## YOUR OBJECTIVE
Comb through the entries for "everyone" and pull out each line that holds it.

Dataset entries

____

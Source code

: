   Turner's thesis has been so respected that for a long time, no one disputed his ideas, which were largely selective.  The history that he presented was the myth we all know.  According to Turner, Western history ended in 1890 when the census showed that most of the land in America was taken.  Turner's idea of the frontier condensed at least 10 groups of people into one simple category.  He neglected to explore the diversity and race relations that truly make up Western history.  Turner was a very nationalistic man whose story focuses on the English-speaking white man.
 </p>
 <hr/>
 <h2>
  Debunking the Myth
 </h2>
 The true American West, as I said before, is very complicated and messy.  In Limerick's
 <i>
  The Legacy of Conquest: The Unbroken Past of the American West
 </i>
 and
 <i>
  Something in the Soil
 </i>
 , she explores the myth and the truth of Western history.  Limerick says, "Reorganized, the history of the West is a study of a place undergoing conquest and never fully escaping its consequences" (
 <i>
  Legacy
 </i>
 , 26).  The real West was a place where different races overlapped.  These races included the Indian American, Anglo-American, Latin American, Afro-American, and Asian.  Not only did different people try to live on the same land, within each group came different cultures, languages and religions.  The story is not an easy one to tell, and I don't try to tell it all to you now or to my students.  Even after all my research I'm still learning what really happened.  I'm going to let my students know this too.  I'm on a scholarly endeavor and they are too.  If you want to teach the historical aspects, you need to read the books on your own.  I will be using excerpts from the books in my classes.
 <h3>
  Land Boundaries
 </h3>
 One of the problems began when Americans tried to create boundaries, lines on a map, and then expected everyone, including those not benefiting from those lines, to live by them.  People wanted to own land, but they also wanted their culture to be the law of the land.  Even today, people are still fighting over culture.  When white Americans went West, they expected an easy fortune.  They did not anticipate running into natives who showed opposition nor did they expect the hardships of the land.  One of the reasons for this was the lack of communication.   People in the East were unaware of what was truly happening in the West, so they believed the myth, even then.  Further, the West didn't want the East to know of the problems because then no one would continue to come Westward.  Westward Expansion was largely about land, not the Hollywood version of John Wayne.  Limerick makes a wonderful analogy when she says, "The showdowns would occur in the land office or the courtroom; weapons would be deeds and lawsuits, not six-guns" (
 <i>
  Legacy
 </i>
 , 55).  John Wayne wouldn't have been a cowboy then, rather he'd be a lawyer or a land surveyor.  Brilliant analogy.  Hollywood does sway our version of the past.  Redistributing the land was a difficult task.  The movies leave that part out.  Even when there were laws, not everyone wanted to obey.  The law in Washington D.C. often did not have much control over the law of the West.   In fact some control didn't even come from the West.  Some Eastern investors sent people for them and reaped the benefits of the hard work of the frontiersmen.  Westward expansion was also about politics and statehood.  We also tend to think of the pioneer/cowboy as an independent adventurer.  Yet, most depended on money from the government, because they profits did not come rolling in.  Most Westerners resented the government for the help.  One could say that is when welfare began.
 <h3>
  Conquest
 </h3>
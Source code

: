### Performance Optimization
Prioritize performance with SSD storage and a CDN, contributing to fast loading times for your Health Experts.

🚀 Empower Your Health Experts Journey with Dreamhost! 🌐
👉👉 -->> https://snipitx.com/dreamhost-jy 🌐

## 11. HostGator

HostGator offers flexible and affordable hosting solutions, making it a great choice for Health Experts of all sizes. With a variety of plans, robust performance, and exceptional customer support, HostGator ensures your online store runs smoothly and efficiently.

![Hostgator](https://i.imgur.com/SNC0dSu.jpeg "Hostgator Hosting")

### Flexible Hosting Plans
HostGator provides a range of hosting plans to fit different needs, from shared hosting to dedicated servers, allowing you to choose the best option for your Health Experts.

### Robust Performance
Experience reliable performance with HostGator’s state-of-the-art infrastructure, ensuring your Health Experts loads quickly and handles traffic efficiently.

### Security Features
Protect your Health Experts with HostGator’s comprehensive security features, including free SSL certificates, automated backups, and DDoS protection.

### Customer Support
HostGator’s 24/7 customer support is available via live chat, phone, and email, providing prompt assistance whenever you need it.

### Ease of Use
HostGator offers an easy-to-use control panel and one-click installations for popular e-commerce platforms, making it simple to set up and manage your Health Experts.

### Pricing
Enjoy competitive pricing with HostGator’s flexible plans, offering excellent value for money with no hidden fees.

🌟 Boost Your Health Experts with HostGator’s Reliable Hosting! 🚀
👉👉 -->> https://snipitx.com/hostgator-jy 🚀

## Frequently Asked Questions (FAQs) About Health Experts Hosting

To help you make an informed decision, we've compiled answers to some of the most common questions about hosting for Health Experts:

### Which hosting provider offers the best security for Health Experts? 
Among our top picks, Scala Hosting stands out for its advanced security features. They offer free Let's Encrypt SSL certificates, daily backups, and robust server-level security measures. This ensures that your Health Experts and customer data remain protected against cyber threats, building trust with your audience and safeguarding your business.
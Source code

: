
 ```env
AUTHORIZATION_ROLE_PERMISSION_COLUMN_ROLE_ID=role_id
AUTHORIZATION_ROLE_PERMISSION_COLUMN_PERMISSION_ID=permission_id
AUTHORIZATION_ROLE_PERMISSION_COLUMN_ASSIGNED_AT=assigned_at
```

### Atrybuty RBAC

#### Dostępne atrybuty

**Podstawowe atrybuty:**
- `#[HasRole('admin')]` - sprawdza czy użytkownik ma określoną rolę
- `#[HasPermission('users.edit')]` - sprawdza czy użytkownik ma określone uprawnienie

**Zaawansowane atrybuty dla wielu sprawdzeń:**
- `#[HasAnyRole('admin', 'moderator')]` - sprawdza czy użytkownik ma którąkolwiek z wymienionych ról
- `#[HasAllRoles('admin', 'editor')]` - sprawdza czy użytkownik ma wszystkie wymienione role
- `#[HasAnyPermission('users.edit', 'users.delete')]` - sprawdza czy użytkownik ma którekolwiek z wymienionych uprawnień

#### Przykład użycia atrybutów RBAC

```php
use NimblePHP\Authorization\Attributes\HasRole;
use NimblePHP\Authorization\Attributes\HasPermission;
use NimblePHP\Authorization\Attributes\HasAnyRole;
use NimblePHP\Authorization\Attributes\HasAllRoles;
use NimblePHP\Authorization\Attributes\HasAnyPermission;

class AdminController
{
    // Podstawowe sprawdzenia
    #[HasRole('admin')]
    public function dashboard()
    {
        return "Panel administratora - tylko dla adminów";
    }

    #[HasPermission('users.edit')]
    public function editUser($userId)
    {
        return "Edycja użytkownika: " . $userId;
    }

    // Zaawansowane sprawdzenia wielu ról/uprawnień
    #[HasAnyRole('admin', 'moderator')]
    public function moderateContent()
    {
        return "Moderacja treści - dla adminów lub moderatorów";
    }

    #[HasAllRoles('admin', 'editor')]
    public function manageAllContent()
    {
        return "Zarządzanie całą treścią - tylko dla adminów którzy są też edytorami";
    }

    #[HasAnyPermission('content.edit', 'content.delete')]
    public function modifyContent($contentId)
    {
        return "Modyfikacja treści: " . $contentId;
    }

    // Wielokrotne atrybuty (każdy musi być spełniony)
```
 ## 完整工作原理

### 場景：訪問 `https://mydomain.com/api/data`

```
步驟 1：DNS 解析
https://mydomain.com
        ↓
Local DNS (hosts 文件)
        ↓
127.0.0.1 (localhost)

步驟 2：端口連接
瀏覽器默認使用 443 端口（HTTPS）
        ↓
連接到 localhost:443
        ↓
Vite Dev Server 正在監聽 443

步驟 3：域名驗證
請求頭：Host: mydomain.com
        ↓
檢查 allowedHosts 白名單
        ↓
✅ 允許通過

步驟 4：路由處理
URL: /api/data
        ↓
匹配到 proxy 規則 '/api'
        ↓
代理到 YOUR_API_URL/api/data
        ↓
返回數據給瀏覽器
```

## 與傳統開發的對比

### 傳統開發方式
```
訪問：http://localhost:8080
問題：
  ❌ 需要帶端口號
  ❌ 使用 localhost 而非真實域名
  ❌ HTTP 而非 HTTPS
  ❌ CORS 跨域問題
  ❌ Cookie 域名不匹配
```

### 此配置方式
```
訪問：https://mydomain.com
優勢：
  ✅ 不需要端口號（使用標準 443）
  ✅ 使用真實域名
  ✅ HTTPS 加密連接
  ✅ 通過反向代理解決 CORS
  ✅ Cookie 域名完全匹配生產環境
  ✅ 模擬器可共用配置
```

____

## SOLUTION TO THIS PROBLEM
 One of the problems began when Americans tried to create boundaries, lines on a map, and then expected everyone, including those not benefiting from those lines, to live by them.  People wanted to own land, but they also wanted their culture to be the law of the land.  Even today, people are still fighting over culture.  When white Americans went West, they expected an easy fortune.  They did not anticipate running into natives who showed opposition nor did they expect the hardships of the land.  One of the reasons for this was the lack of communication.   People in the East were unaware of what was truly happening in the West, so they believed the myth, even then.  Further, the West didn't want the East to know of the problems because then no one would continue to come Westward.  Westward Expansion was largely about land, not the Hollywood version of John Wayne.  Limerick makes a wonderful analogy when she says, "The showdowns would occur in the land office or the courtroom; weapons would be deeds and lawsuits, not six-guns" (
 , 55).  John Wayne wouldn't have been a cowboy then, rather he'd be a lawyer or a land surveyor.  Brilliant analogy.  Hollywood does sway our version of the past.  Redistributing the land was a difficult task.  The movies leave that part out.  Even when there were laws, not everyone wanted to obey.  The law in Washington D.C. often did not have much control over the law of the West.   In fact some control didn't even come from the West.  Some Eastern investors sent people for them and reaped the benefits of the hard work of the frontiersmen.  Westward expansion was also about politics and statehood.  We also tend to think of the pioneer/cowboy as an independent adventurer.  Yet, most depended on money from the government, because they profits did not come rolling in.  Most Westerners resented the government for the help.  One could say that is when welfare began.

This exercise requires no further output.